Un MALE made in France
Il faut dire que l’engin a de quoi aiguiser les curiosités. Même si de nombreux industriels français (EOS Technologie, Surveycopter, Delair, Safran, etc.) proposent des minidrones ou des drones tactiques, c’est la première fois qu’un drone MALE (moyenne altitude, longue endurance) est développé en France. Entreprise réputée pour son activité dans la production d’équipements, le soutien industriel et la maintenance, Turgis & Gaillard fait aussi souvent parler d’elle en présentant des projets militaires ambitieux, imaginés par son bureau d’études. Cette fois-ci, cependant, le projet s’est réalisé sous une forme très concrète. Même si certains équipements ont été obtenus sur étagère, la plupart des éléments de l’Aarok proviennent des ressources internes du groupe. Ainsi, la conception a été assurée par Gaillard ASA, le bureau d’études situé près de Toulon. Les outillages et servitudes proviennent de SEFIAM, une filiale implantée en Lozère, tandis que l’usinage et la fabrication des pièces en carbone ont été confiés à MMD (Modelage mécanique du Dauphiné), à proximité de Grenoble. Enfin, l’assemblage a été effectué par Blois Aéro Services, autre entité du groupe.
Des capacités impressionnantes
En trois ans à peine, Turgis & Gaillard a pu fabriquer un drone MALE particulièrement impressionnant : avec 22 m d’envergure, il dépasse largement en taille le Bayraktar TB2 turc (12 m), et même le MQ‑9 Reaper américain (20 m). Mais surtout, l’Aarok surprend par le volume de son fuselage, conçu pour pouvoir embarquer une grande quantité de carburant et d’équipements. Le train d’atterrissage principal, qui se rétracte dans des ballonnets implantés sur les ailes, dispose d’une large voie et de doubles pneumatiques, et rappelle ceux du vénérable Breguet Alizé.
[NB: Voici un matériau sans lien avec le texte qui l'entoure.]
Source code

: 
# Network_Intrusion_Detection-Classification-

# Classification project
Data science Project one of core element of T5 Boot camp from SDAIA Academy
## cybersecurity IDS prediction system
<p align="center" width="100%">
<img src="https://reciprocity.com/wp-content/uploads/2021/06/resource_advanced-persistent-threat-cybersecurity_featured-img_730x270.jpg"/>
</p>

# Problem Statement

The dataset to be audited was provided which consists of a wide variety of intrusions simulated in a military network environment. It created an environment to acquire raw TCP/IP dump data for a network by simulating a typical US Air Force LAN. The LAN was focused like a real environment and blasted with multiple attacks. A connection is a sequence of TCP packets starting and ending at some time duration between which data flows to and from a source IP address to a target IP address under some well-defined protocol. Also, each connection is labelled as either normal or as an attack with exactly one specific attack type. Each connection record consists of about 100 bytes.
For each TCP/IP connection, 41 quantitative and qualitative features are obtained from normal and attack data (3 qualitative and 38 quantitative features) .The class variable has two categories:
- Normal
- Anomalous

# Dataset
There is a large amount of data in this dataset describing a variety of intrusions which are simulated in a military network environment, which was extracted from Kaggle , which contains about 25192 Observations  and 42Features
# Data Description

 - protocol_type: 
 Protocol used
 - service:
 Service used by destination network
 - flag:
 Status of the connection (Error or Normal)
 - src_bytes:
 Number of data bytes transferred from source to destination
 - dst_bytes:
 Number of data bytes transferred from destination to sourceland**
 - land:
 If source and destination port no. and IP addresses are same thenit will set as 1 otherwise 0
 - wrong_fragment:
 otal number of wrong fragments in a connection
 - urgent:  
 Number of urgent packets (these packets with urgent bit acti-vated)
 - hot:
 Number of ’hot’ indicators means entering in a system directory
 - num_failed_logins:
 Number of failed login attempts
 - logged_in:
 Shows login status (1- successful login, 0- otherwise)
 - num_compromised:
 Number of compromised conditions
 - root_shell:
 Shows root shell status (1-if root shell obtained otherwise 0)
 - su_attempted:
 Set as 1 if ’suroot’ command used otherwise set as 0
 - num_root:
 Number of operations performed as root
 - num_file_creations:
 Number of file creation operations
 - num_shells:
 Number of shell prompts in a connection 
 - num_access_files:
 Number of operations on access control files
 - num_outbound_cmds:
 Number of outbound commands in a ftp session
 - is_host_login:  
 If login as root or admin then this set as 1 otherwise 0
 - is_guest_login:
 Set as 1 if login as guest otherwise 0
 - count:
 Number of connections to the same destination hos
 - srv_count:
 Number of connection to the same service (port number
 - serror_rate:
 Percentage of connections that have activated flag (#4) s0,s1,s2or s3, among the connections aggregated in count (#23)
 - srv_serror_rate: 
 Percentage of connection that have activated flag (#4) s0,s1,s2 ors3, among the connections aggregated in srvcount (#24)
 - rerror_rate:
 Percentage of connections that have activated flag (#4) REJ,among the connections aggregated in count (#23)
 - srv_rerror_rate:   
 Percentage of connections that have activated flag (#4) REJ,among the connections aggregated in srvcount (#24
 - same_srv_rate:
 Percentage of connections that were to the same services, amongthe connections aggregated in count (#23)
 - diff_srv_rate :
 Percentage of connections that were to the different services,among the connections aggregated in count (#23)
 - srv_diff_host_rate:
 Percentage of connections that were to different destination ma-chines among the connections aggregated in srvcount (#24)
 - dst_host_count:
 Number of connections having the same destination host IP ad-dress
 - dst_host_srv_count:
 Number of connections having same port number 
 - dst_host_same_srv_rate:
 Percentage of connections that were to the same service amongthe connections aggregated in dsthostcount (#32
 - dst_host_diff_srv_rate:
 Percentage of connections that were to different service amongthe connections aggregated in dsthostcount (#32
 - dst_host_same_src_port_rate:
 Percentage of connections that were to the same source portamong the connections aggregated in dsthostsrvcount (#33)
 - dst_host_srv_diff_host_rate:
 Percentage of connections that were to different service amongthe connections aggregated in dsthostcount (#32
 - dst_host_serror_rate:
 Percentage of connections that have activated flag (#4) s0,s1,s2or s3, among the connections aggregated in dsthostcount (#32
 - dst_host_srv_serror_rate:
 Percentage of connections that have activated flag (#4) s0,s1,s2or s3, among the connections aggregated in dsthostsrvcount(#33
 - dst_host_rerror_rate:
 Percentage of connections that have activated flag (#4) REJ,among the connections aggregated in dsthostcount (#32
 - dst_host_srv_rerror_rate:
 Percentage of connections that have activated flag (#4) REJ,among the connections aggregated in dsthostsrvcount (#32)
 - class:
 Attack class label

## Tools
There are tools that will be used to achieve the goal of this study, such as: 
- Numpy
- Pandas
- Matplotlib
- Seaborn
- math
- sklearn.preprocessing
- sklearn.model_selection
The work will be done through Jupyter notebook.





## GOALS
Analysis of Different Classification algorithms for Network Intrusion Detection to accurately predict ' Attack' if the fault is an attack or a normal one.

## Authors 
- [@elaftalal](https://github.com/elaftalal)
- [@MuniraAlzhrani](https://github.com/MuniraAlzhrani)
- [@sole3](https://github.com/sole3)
Il en résulte un drone MALE résolument rustique et massif, conçu pour être fabriqué relativement facilement, à faible coût, et pour être déployé sur des terrains rudimentaires, dans des environnements exigeants.
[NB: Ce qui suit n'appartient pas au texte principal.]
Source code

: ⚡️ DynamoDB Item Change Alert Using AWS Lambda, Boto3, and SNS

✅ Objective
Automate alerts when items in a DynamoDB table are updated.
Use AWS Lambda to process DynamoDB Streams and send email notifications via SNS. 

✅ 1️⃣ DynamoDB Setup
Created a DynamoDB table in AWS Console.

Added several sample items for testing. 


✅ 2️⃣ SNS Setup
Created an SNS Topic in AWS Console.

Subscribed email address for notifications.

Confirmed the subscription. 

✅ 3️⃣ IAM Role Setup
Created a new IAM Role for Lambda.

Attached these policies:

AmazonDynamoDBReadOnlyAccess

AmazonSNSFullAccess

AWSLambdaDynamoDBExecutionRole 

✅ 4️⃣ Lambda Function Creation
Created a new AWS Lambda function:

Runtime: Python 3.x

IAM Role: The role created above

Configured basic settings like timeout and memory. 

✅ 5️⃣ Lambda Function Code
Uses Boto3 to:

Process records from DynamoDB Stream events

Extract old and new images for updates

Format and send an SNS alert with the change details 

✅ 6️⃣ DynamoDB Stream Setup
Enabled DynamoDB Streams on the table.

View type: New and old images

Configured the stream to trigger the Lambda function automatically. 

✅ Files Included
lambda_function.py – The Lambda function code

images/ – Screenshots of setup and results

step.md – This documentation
Pesant environ 2,5 t à vide, il dispose d’une charge utile de 3 t pouvant être composée uniquement de carburant, pour des missions ISR de 24 à 30 h (selon les capteurs embarqués), ou bien partagée entre le carburant (~1,5 t) et un armement lourd (~1,5 t), avec toujours une dizaine d’heures d’autonomie. Cet armement peut être purement offensif (quatre bombes AASM et deux missiles antichars, par exemple) ou bien comporter des composantes défensives (missiles air-air Mistral).
Pour ce qui concerne les capteurs, l’appareil peut embarquer un radar rotatif, comme le Searchmaster de Thales, ou un radar SAR à visée latérale. Plus en arrière, un gimbal rétractable dans le fuselage accueille une boule optronique légère (Euroflir 410 de Safran) ou lourde (Euroflir 610 ou Wescam MX‑25). Le large volume de la cellule permet aussi l’intégration de charges de renseignement électromagnétique, ainsi qu’une compatibilité avec tout système de communication ou de liaison de données (L‑16, SATCOM, Contact, SICS, 5G) qui pourrait être demandé par un éventuel client.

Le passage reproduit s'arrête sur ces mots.